_Task item:_
Starting at the first line of the entries below, please return exactly each line up to and including the one with "3. Only one"; pictures stay out.

_The data:_
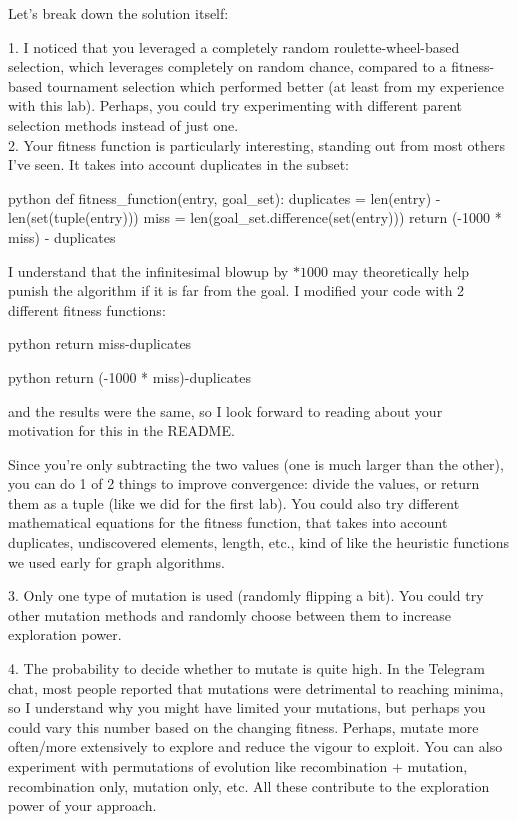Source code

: Let's break down the solution itself:

1. I noticed that you leveraged a completely random roulette-wheel-based selection, which leverages completely on random chance, compared to a fitness-based tournament selection which performed better (at least from my experience with this lab). Perhaps, you could try experimenting with different parent selection methods instead of just one. \\

2. Your fitness function is particularly interesting, standing out from most others I've seen. It takes into account duplicates in the subset:

\begin{mintedbox}{python}
  def fitness_function(entry, goal_set):
    duplicates = len(entry) - len(set(tuple(entry)))
    miss = len(goal_set.difference(set(entry)))
    return (-1000 * miss) - duplicates
\end{mintedbox}

I understand that the infinitesimal blowup by $*1000$ may theoretically help punish the algorithm if it is far from the goal. I modified your code with 2 different fitness functions:

\begin{mintedbox}{python}
  return miss-duplicates
\end{mintedbox}

\begin{mintedbox}{python}
  return (-1000 * miss)-duplicates
\end{mintedbox}

and the results were the same, so I look forward to reading about your motivation for this in the README.

Since you're only subtracting the two values (one is much larger than the other), you can do 1 of 2 things to improve convergence: divide the values, or return them as a tuple (like we did for the first lab).
You could also try different mathematical equations for the fitness function, that takes into account duplicates, undiscovered elements, length, etc., kind of like the heuristic functions we used early for graph algorithms.

3. Only one type of mutation is used (randomly flipping a bit). You could try other mutation methods and randomly choose between them to increase exploration power.

4. The probability to decide whether to mutate is quite high. In the Telegram chat, most people reported that mutations were detrimental to reaching minima, so I understand why you might have limited your mutations, but perhaps you could vary this number based on the changing fitness. Perhaps, mutate more often/more extensively to explore and reduce the vigour to exploit. You can also experiment with permutations of evolution like recombination + mutation, recombination only, mutation only, etc. All these contribute to the exploration power of your approach.


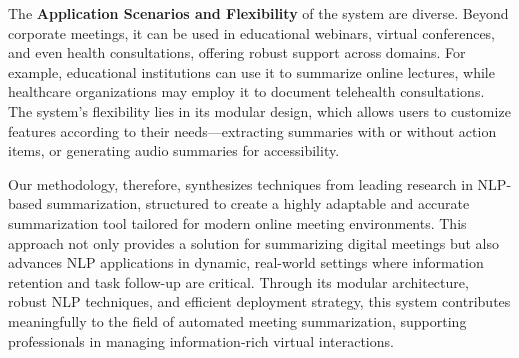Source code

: \documentclass{article}
\begin{document}
The \textbf{Application Scenarios and Flexibility} of the system are diverse. Beyond corporate meetings, it can be used in educational webinars, virtual conferences, and even health consultations, offering robust support across domains. For example, educational institutions can use it to summarize online lectures, while healthcare organizations may employ it to document telehealth consultations. The system’s flexibility lies in its modular design, which allows users to customize features according to their needs—extracting summaries with or without action items, or generating audio summaries for accessibility.

Our methodology, therefore, synthesizes techniques from leading research in NLP-based summarization, structured to create a highly adaptable and accurate summarization tool tailored for modern online meeting environments. This approach not only provides a solution for summarizing digital meetings but also advances NLP applications in dynamic, real-world settings where information retention and task follow-up are critical. Through its modular architecture, robust NLP techniques, and efficient deployment strategy, this system contributes meaningfully to the field of automated meeting summarization, supporting professionals in managing information-rich virtual interactions.

\newpage
\clearpage


\renewcommand{\arraystretch}{1.5} %
\end{document}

_Problem solution:_
Source code

: Let's break down the solution itself:

1. I noticed that you leveraged a completely random roulette-wheel-based selection, which leverages completely on random chance, compared to a fitness-based tournament selection which performed better (at least from my experience with this lab). Perhaps, you could try experimenting with different parent selection methods instead of just one. \\

2. Your fitness function is particularly interesting, standing out from most others I've seen. It takes into account duplicates in the subset:

\begin{mintedbox}{python}
  def fitness_function(entry, goal_set):
    duplicates = len(entry) - len(set(tuple(entry)))
    miss = len(goal_set.difference(set(entry)))
    return (-1000 * miss) - duplicates
\end{mintedbox}

I understand that the infinitesimal blowup by $*1000$ may theoretically help punish the algorithm if it is far from the goal. I modified your code with 2 different fitness functions:

\begin{mintedbox}{python}
  return miss-duplicates
\end{mintedbox}

\begin{mintedbox}{python}
  return (-1000 * miss)-duplicates
\end{mintedbox}

and the results were the same, so I look forward to reading about your motivation for this in the README.

Since you're only subtracting the two values (one is much larger than the other), you can do 1 of 2 things to improve convergence: divide the values, or return them as a tuple (like we did for the first lab).
You could also try different mathematical equations for the fitness function, that takes into account duplicates, undiscovered elements, length, etc., kind of like the heuristic functions we used early for graph algorithms.

3. Only one type of mutation is used (randomly flipping a bit). You could try other mutation methods and randomly choose between them to increase exploration power.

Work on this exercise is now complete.